If your server is heavily I/O bound AND you care about your data AND your are throwing out your WAL files in the middle of the day... You are headed for a cliff.
I'm sure this doesn't apply to anyone on this thread, just a general reminder to all you DBA's out there who sometimes are too busy to implement PITR until after a disaster strikes. I know that in the past I've personally been guilty of this on several occasions.
--Denis
EnterpriseDB (yeah, rah, rah...)
On 8/1/06, Merlin Moncure <mmoncure@gmail.com> wrote: On 8/1/06, George Pavlov <gpavlov@mynewplace.com > wrote:
> I am looking for some general guidelines on what is the performance
> overhead of enabling point-in-time recovery (archive_command config) on
> an 8.1 database. Obviously it will depend on a multitude of factors, but
> some broad-brush statements and/or anecdotal evidence will suffice.
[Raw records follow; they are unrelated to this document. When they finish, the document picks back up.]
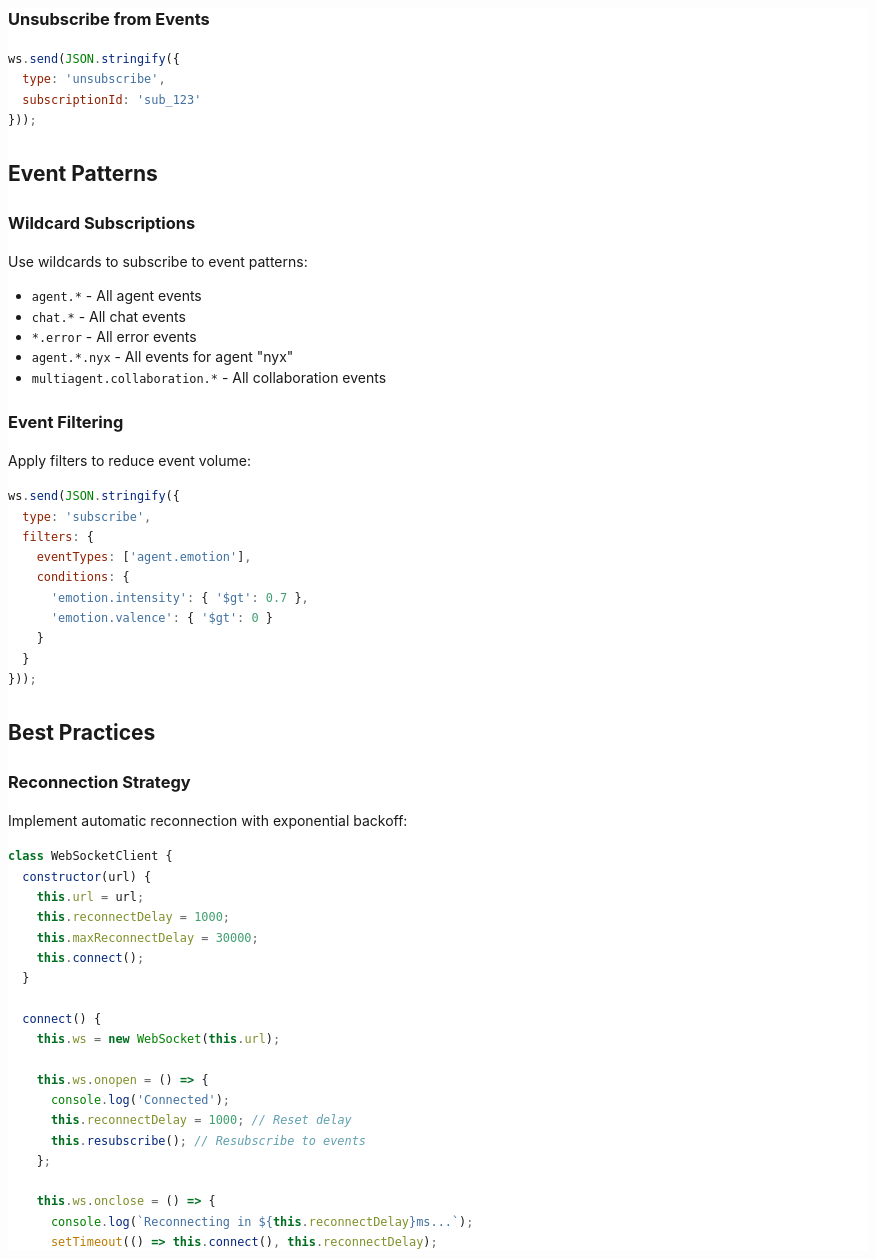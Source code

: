 ### Unsubscribe from Events

```javascript
ws.send(JSON.stringify({
  type: 'unsubscribe',
  subscriptionId: 'sub_123'
}));
```

## Event Patterns

### Wildcard Subscriptions

Use wildcards to subscribe to event patterns:

- `agent.*` - All agent events
- `chat.*` - All chat events
- `*.error` - All error events
- `agent.*.nyx` - All events for agent "nyx"
- `multiagent.collaboration.*` - All collaboration events

### Event Filtering

Apply filters to reduce event volume:

```javascript
ws.send(JSON.stringify({
  type: 'subscribe',
  filters: {
    eventTypes: ['agent.emotion'],
    conditions: {
      'emotion.intensity': { '$gt': 0.7 },
      'emotion.valence': { '$gt': 0 }
    }
  }
}));
```

## Best Practices

### Reconnection Strategy

Implement automatic reconnection with exponential backoff:

```javascript
class WebSocketClient {
  constructor(url) {
    this.url = url;
    this.reconnectDelay = 1000;
    this.maxReconnectDelay = 30000;
    this.connect();
  }

  connect() {
    this.ws = new WebSocket(this.url);
    
    this.ws.onopen = () => {
      console.log('Connected');
      this.reconnectDelay = 1000; // Reset delay
      this.resubscribe(); // Resubscribe to events
    };
    
    this.ws.onclose = () => {
      console.log(`Reconnecting in ${this.reconnectDelay}ms...`);
      setTimeout(() => this.connect(), this.reconnectDelay);
```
> Should one worry about its performance implications? Also, what can one
> do to mitigate it?
pitr is extremely cheap both in performance drag and administation
overhead for the benefits it provides. it comes almost for free, just
make sure you can handle all the wal files and do sane backup
scheduling. in fact, pitr can actually reduce the load on a server
due to running less frequent backups. if your server is heavy i/o
loaded, it might take a bit of planning.